A U.S. Forest Service scientist says that intense and deeply destructive “super fires,” like Colorado’s current Waldo Canyon Fire, are almost assured in Northern California, reports The Miami Herald.
“Typically we’re seeing an earlier fire season and that fire season is lasting longer,” said Malcolm North, plant ecologist with the Pacific Southwest Research Station of the U.S. Forest Service. North works out of the station’s Davis, Calif., office.
The culprits, said North, are weather fluctuations and climate change. He said the warmer temperatures and drier winters seen recently in the region are creating ideal conditions for intense and hard to control fires like the Colorado fire.
“What we’re seeing now is that snow reserves are less in the Sierras and runoff is happening earlier in the year,” he said.

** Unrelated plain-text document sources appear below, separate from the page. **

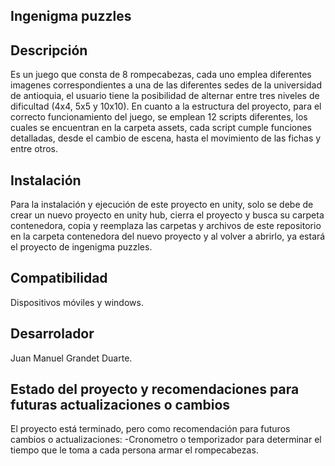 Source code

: ## Ingenigma puzzles

## Descripción
Es un juego que consta de 8 rompecabezas, cada uno emplea diferentes imagenes correspondientes a una de las diferentes sedes de la universidad de antioquia, el usuario tiene la posibilidad de alternar entre tres niveles de  dificultad (4x4, 5x5 y 10x10).
En cuanto a la estructura del proyecto, para el correcto funcionamiento del juego, se emplean 12 scripts diferentes, los cuales se encuentran en la carpeta assets, cada script cumple funciones detalladas, desde el cambio de escena, hasta el movimiento de las fichas y entre otros.

## Instalación
Para la instalación y ejecución de este proyecto en unity, solo se debe de crear un nuevo proyecto en unity hub, cierra el proyecto y busca su carpeta contenedora, copia y reemplaza las carpetas y archivos de este repositorio en la carpeta contenedora del nuevo proyecto y al volver a abrirlo, ya estará el proyecto de ingenigma puzzles.

## Compatibilidad
Dispositivos móviles y windows.

## Desarrolador
Juan Manuel Grandet Duarte.

## Estado del proyecto y recomendaciones para futuras actualizaciones o cambios
El proyecto está terminado, pero como recomendación para futuros cambios o actualizaciones:
-Cronometro o temporizador para determinar el tiempo que le toma a cada persona armar el rompecabezas.
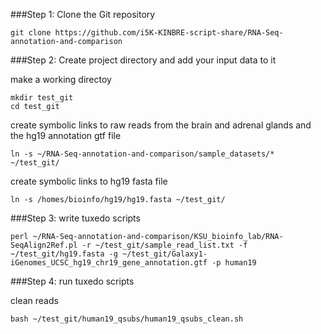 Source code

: ###Step 1: Clone the Git repository

    git clone https://github.com/i5K-KINBRE-script-share/RNA-Seq-annotation-and-comparison
    
###Step 2: Create project directory and add your input data to it

make a working directoy

    mkdir test_git
    cd test_git
create symbolic links to raw reads from the brain and adrenal glands and the hg19 annotation gtf file

    ln -s ~/RNA-Seq-annotation-and-comparison/sample_datasets/* ~/test_git/
    
create symbolic links to hg19 fasta file

    ln -s /homes/bioinfo/hg19/hg19.fasta ~/test_git/
    
###Step 3: write tuxedo scripts

    perl ~/RNA-Seq-annotation-and-comparison/KSU_bioinfo_lab/RNA-SeqAlign2Ref.pl -r ~/test_git/sample_read_list.txt -f ~/test_git/hg19.fasta -g ~/test_git/Galaxy1-iGenomes_UCSC_hg19_chr19_gene_annotation.gtf -p human19
    
###Step 4: run tuxedo scripts

clean reads

    bash ~/test_git/human19_qsubs/human19_qsubs_clean.sh

 
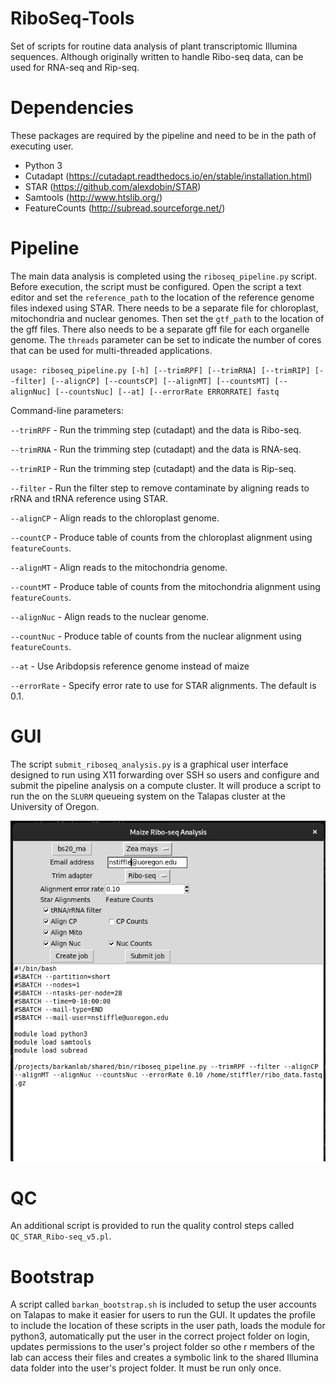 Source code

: # RiboSeq-Tools

Set of scripts for routine data analysis of plant transcriptomic Illumina sequences. Although originally written to handle Ribo-seq data, can be used for RNA-seq and Rip-seq. 

# Dependencies

These packages are required by the pipeline and need to be in the path of executing user.

- Python 3
- Cutadapt (https://cutadapt.readthedocs.io/en/stable/installation.html)
- STAR (https://github.com/alexdobin/STAR)
- Samtools (http://www.htslib.org/)
- FeatureCounts (http://subread.sourceforge.net/)

# Pipeline

The main data analysis is completed using the `riboseq_pipeline.py` script. Before execution, the script must be configured. Open the script a text editor and set the `reference_path` to the location of the reference genome files indexed using STAR. There needs to be a separate file for chloroplast, mitochondria and nuclear genomes. Then set the `gtf_path` to the location of the gff files. There also needs to be a separate gff file for each organelle genome. The `threads` parameter can be set to indicate the number of cores that can be used for multi-threaded applications.

`usage: riboseq_pipeline.py [-h] [--trimRPF] [--trimRNA] [--trimRIP] [--filter]
                           [--alignCP] [--countsCP] [--alignMT] [--countsMT]
                           [--alignNuc] [--countsNuc] [--at]
                           [--errorRate ERRORRATE]
                           fastq
`

Command-line parameters:

`--trimRPF` - Run the trimming step (cutadapt) and the data is Ribo-seq.

`--trimRNA` - Run the trimming step (cutadapt) and the data is RNA-seq.

`--trimRIP` - Run the trimming step (cutadapt) and the data is Rip-seq.

`--filter` - Run the filter step to remove contaminate by aligning reads to rRNA and tRNA reference using STAR.

`--alignCP` - Align reads to the chloroplast genome.

`--countCP` - Produce table of counts from the chloroplast alignment using `featureCounts`.

`--alignMT` - Align reads to the mitochondria genome.

`--countMT` - Produce table of counts from the mitochondria alignment using `featureCounts`.

`--alignNuc` - Align reads to the nuclear genome.

`--countNuc` - Produce table of counts from the nuclear alignment using `featureCounts`.

`--at` - Use Aribdopsis reference genome instead of maize

`--errorRate` - Specify error rate to use for STAR alignments. The default is 0.1.

# GUI

The script `submit_riboseq_analysis.py` is a graphical user interface designed to run using X11 forwarding over SSH so users and configure and submit the pipeline analysis on a compute cluster. It will produce a script to run the on the `SLURM` queueing system on the Talapas cluster at the University of Oregon.

![GUI Screenshot](/pipeline.png)

# QC

An additional script is provided to run the quality control steps called `QC_STAR_Ribo-seq_v5.pl`. 

# Bootstrap

A script called `barkan_bootstrap.sh` is included to setup the user accounts on Talapas to make it easier for users to run the GUI. It updates the profile to include the location of these scripts in the user path, loads the module for python3, automatically put the user in the correct project folder on login, updates permissions to the user's project folder so othe r members of the lab can access their files and creates a symbolic link to the shared Illumina data folder into the user's project folder. It must be run only once.
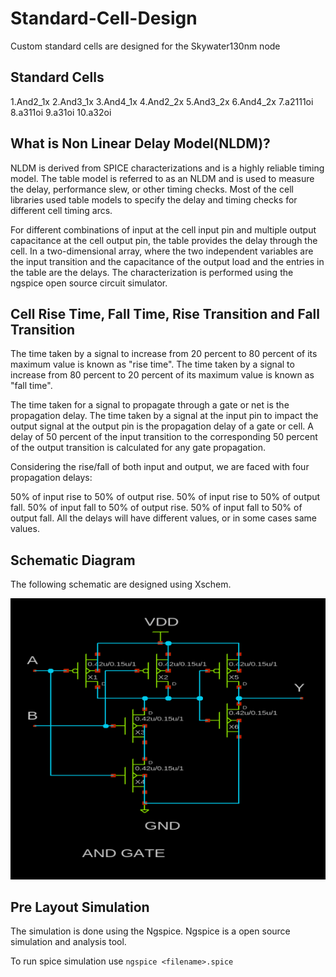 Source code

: # Standard-Cell-Design

Custom standard cells are designed for the Skywater130nm node

## Standard Cells
1.And2_1x
2.And3_1x
3.And4_1x
4.And2_2x
5.And3_2x
6.And4_2x
7.a2111oi
8.a311oi
9.a31oi
10.a32oi

## What is Non Linear Delay Model(NLDM)?
NLDM is derived from SPICE characterizations and is a highly reliable timing model. The table model is referred to as an NLDM and is used to measure the delay, performance slew, or other timing checks. Most of the cell libraries used table models to specify the delay and timing checks for different cell timing arcs.

For different combinations of input at the cell input pin and multiple output capacitance at the cell output pin, the table provides the delay through the cell. In a two-dimensional array, where the two independent variables are the input transition and the capacitance of the output load and the entries in the table are the delays. The characterization is performed using the ngspice open source circuit simulator.

## Cell Rise Time, Fall Time, Rise Transition and Fall Transition

The time taken by a signal to increase from 20 percent to 80 percent of its maximum value is known as "rise time". 
The time taken by a signal to increase from 80 percent to 20 percent of its maximum value is known as "fall time".

The time taken for a signal to propagate through a gate or net is the propagation delay. The time taken by a signal at the input pin to impact the output signal at the output pin is the propagation delay of a gate or cell. A delay of 50 percent of the input transition to the corresponding 50 percent of the output transition is calculated for any gate propagation.

Considering the rise/fall of both input and output, we are faced with four propagation delays:

50% of input rise to 50% of output rise.
50% of input rise to 50% of output fall.
50% of input fall to 50% of output rise.
50% of input fall to 50% of output fall.
All the delays will have different values, or in some cases same values.

## Schematic Diagram 
The following schematic are designed using Xschem.

![](Images/AND_schematic.PNG)


## Pre Layout Simulation

The simulation is done using the Ngspice. Ngspice is a open source simulation and analysis tool.

To run spice simulation use `ngspice <filename>.spice`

That creates drier conditions in areas where fires burn hottest — the forests. The most difficult to deal with are “crown fires,” whose flames travel from one tree to another, usually at high speed. It is common for crown fires to move at 30 mph, North said.
“Data show that since the 1980s there has been an increase in both the size of fires and acreage of burn, and particularly the burn severity,” he said. “We now know from research that high severity fires, such as crown fires, generally made up 10 to 15 percent of the area of a forest fire. Currently, the average is more like 30 to 35 percent.”
He said drier conditions at lower elevations, such as grasslands, will also lead to more fires, which are vexing because they move fast and burn closer to homes and buildings. These fires will also be seen earlier in the season. Typically, it only takes two weeks after the last rain for grassland plants to dry out and become fire prone, North said.